I have to say up front that I find this recommendation disturbing and believe it does not promote safe patient safety.

Electronic fetal monitoring involves placing two belts on the woman’s abdomen. The first belt has an ultrasound sensor that monitors the baby's heart rate. The second belt has a pressure sensor that monitors the mother’s contractions. The sensors are connected to a machine that produces an electronic and printed record called a fetal monitoring strip.

In my observation, most hospitals routinely use electronic fetal monitoring for women in active labor. Labor and delivery nurses are trained to interpret electronic fetal monitoring data, including drops or decelerations in the fetal heart rate and their significance, based on the timing of the decelerations in relation to contractions.

While OB/GYN physicians certainly have the training to interpret a fetal monitoring strip, the challenge is that these doctors are not constantly in the hospital and monitoring their patients. Therefore, physicians depend on the labor and delivery nursing staff to recognize dangerous, time-sensitive potential problems and to inform them immediately so they can promptly assess the patient and, if necessary, perform an emergency delivery.

As I see it, the idea of transitioning away from routine electronic fetal monitoring for women in active labor is a danger to patient safety. One might view patient care through “rose-colored glasses” and conclude that checking on a patient occasionally with a handheld device might work fine. In my experience, though, listening to the complaints of thousands of patients and family members, labor and delivery nurses are busy, which means that things fall through the cracks. When it comes to fetal emergencies, there is no room or time for error.

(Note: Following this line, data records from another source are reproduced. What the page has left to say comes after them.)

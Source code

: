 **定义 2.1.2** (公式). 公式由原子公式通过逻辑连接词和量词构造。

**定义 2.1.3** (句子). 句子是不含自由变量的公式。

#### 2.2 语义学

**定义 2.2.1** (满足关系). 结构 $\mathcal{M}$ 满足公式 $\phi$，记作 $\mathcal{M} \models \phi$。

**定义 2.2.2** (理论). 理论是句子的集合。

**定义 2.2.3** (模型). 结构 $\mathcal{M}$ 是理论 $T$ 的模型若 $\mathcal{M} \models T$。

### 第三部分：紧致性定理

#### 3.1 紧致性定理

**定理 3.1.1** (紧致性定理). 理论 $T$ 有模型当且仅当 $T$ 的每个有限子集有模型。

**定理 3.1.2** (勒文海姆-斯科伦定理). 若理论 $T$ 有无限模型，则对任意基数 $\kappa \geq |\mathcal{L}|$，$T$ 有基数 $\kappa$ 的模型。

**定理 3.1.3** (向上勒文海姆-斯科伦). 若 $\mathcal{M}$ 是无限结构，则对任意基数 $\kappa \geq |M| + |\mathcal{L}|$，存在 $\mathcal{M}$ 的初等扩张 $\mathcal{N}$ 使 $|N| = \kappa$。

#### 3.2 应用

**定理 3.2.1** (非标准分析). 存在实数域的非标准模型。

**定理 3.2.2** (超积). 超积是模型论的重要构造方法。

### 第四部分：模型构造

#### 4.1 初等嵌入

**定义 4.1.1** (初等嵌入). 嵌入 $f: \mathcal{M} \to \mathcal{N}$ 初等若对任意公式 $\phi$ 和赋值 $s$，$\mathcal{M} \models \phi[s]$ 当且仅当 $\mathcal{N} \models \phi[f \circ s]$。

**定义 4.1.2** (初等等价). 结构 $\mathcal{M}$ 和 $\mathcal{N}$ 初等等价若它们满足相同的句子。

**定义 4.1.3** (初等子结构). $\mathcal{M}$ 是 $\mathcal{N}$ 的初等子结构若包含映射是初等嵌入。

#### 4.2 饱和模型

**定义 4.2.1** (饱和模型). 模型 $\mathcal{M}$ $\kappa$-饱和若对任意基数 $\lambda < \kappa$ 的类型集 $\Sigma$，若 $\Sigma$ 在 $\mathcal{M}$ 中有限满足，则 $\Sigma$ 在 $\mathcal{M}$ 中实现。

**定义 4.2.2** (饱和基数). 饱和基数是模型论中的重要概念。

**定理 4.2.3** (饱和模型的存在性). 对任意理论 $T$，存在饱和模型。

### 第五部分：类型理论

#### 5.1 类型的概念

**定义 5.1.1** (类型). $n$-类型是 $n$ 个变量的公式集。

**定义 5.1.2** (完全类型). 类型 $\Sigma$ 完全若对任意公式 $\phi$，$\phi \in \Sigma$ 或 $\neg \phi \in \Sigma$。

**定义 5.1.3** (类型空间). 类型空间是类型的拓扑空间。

With electronic fetal monitoring, though, there is a continuous record of the baby’s heart rate and maternal contractions and audio alarms can demand the attention of the nursing staff if the computer recognizes something out of the ordinary.

What you can do

If you are pregnant, I recommend having a conversation early in your prenatal care with your OB/GYN physician about his or her typical use of electronic fetal monitoring and what is typically done at the hospital where your baby will be delivered. It is important to be on the same page with your healthcare providers.

We are here to help

If your newborn or baby suffered a brain or other serious injury from labor, delivery, and birth, our experienced medical negligence attorneys can help. Click here to send us a confidential email via our “Contact Us” form or call us at 281-580-8800.

All consultations are free and, because we only represent clients on a contingency fee, you will owe us nothing unless we win your case.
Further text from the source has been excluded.